I notice that on the 27th and 28th of this month BBC2 will be airing a two-part documentary, presented by Dylan Wiliam (deputy director of the UK’s Institute of Education), about implementing formative assessment with a class in a Hertfordshire comprehensive. (Now available on iPlayer here). I’m very intrigued, especially by part two in which:

“There is a classroom revolt when the teachers remove grades from work. The idea is to make the students actually read the comments on their work in order to help them improve, but they are left confused and angry after becoming so used to the traditional grading system.”

It might be thought that this issue is unique to school kids, but not so. I have two colleagues studying, like me, for a post graduate HE teaching qualification. One is, what might be called in the nicest possible terms, “a bit of a swot”, and the other has been so inundated during the last year that very little time has been available for going the extra mile in studying. When they were both given marks for their first essay submission earlier this year it was immediately clear that the gap between them had suddenly become a gulf in terms of motivation. The change was most apparent in the over-worked colleague who immediately lost all interest in engaging in the course other than to aim for a bare pass. And this is from a dedicated, innovative and experienced teacher!

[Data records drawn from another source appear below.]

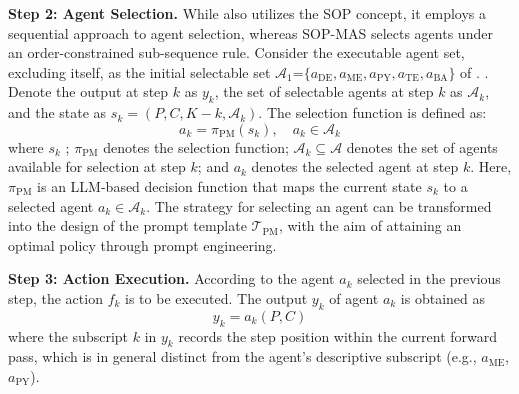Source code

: \documentclass[preprint,12pt]{elsarticle}
\begin{document}
\medskip
\noindent\textbf{Step 2: Agent Selection.} While \citet{hongMetaGPTMetaProgramming2023a} also utilizes the SOP concept, it employs a sequential approach to agent selection, whereas SOP-MAS selects agents under an order-constrained sub-sequence rule. Consider the executable agent set, excluding  itself, as the initial selectable set $\mathcal{A}_1$=$\{a_{\text{DE}}, a_{\text{ME}}, a_{\text{PY}}, a_{\text{TE}}, a_{\text{BA}}\}$ of . . Denote the output at step $k$ as $y_k$, the set of selectable agents at step $k$ as $\mathcal{A}_k$, and the state as $s_k=(P, C, K-k, \mathcal{A}_k)$. The  selection function is defined as:
\begin{equation}
a_k=\pi_{\mathrm{PM}}\left(s_k\right), \quad a_k\in\mathcal{A}_k
\end{equation}
where $s_k$ ; $\pi_{\mathrm{PM}}$ denotes the  selection function; $\mathcal{A}_k \subseteq \mathcal{A}$ denotes the set of agents available for selection at step $k$; and $a_k$ denotes the selected agent at step $k$. Here, $\pi_{\mathrm{PM}}$ is an LLM-based decision function that maps the current state $s_k$ to a selected agent $a_k \in \mathcal{A}_k$. The strategy for selecting an agent can be transformed into the design of the prompt template $\mathcal{T}_\text{PM}$, with the aim of attaining an optimal policy through prompt engineering.

\medskip
\noindent\textbf{Step 3: Action Execution.}
According to the agent $a_k$ selected in the previous step, the action $f_k$ is to be executed. The output $y_k$ of agent $a_k$ is obtained as
\begin{equation}
y_k=a_k\left(P,C\right)
\end{equation}
where the subscript $k$ in $y_k$ records the step position within the current forward pass, which is in general distinct from the agent's descriptive subscript (e.g., $a_{\text{ME}}$, $a_{\text{PY}}$).
\end{document}
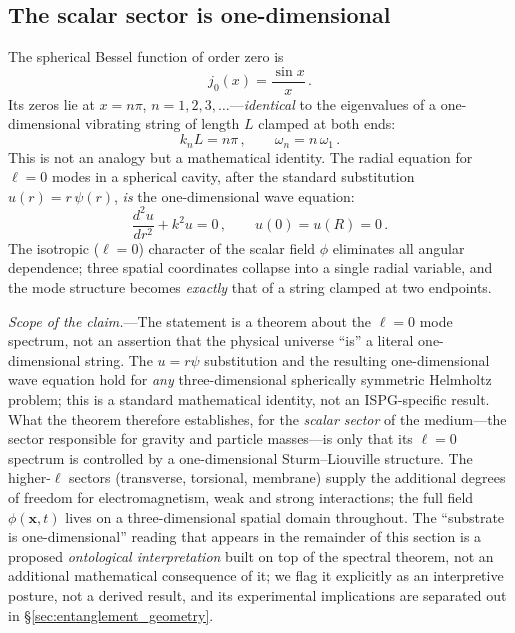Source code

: \documentclass[11pt]{article}
\begin{document}
\subsection{The scalar sector is
one-dimensional}
\label{sec:1D_substrate}

The spherical Bessel function of order zero is
\begin{equation}\label{eq:j0_sin}
  j_0(x) = \frac{\sin x}{x}\,.
\end{equation}
Its zeros lie at $x = n\pi$, $n = 1, 2, 3,
\ldots$---\emph{identical} to the eigenvalues
of a one-dimensional vibrating string of length
$L$ clamped at both ends:
\begin{equation}\label{eq:string_eigenvalues}
  k_n L = n\pi \,,\qquad
  \omega_n = n\,\omega_1\,.
\end{equation}
This is not an analogy but a mathematical
identity.  The radial equation for $\ell = 0$
modes in a spherical cavity, after the standard
substitution $u(r) = r\,\psi(r)$, \emph{is}
the one-dimensional wave equation:
\begin{equation}\label{eq:radial_1D}
  \frac{d^2 u}{dr^2} + k^2 u = 0\,,\qquad
  u(0) = u(R) = 0\,.
\end{equation}
The isotropic ($\ell = 0$) character of the
scalar field $\phi$ eliminates all angular
dependence; three spatial coordinates collapse
into a single radial variable, and the mode
structure becomes \emph{exactly} that of a
string clamped at two endpoints.

\textit{Scope of the claim.}---The statement is
a theorem about the $\ell = 0$ mode spectrum,
not an assertion that the physical universe
``is'' a literal one-dimensional string.  The
$u = r\psi$ substitution and the resulting
one-dimensional wave equation hold for \emph{any}
three-dimensional spherically symmetric
Helmholtz problem; this is a standard
mathematical identity, not an ISPG-specific
result.  What the theorem therefore establishes,
for the \emph{scalar sector} of the medium---the
sector responsible for gravity and particle
masses---is only that its $\ell=0$ spectrum is
controlled by a one-dimensional
Sturm--Liouville structure.  The higher-$\ell$
sectors (transverse, torsional, membrane)
supply the additional degrees of freedom for
electromagnetism, weak and strong interactions;
the full field $\phi(\mathbf{x},t)$ lives on a
three-dimensional spatial domain throughout.
The ``substrate is one-dimensional'' reading
that appears in the remainder of this section
is a proposed \emph{ontological interpretation}
built on top of the spectral theorem, not an
additional mathematical consequence of it; we
flag it explicitly as an interpretive posture,
not a derived result, and its experimental
implications are separated out in
\S\ref{sec:entanglement_geometry}.
\end{document}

A few months ago I read an academic paper also by Dylan William entitled “The Half Second Delay: what follows?” (2006). In the paper William musters a variety of research to demonstrate that experts, in all fields - but most specifically in this case: teachers - employ a sophisticated range of unconscious scripts or “filters” which can only be acquired through experience rather than through instruction and teaching qualifications:

“The availability of these data requires a thorough grounding in experience, which it appears is extraordinarily difficult to acquire without prolonged immersion in the relevant settings. In the context of the research findings presented here the idea of intuition remains mysterious, but can be viewed as an exquisite and largely unconscious sensitivity to very small details.”

So, not only do grades demotivate intrinsically motivated students but they widen the achievement gap and tell us absolutely nothing about how “good” a teacher is.


Vivian Oblivion said...

Hello, JH! I truly miss your blog; it's I who am gone, not the blog, of course. My dissertation is due 10/08, so I'm a bit preoccupied. I just wondered if you might know of any post-secondary positions (English Literature, Creative Writing) in your geographical area. I have several job lists and opportunities but would very much prefer an overseas position. I thought I'd ask. Of course, I'm not asking you to complete my job search for me. I just wonder if you happen to know of any positions. I am a specialist in poetry/poetics, film/new media theory, literary theory, women writers, British modernism(s), and contemporary literature. I can email you other information. Do email me if you have anything in mind.

Hope all's well with you and yours. Can't wait to meet my upcoming deadline. Want to finish working my way through your blog.


J. Hamlyn said...

Cheers Vivian, I wrote you an email reply.

J. Hamlyn said...

Having watched both programmes much of what Dylan William instituted or altered turned out to be very sensible and effective. However one of the most effective things was also the most problematic in terms of progressive pedagogy. William had encountered a technique in the States called "Secret Student" in which students are essentially bribed to behave. It worked for the duration of the programme but the longer term consequences of forcing kids to conform were never mentioned. Disappointing that such an otherwise well informed educationalist should be so misguided.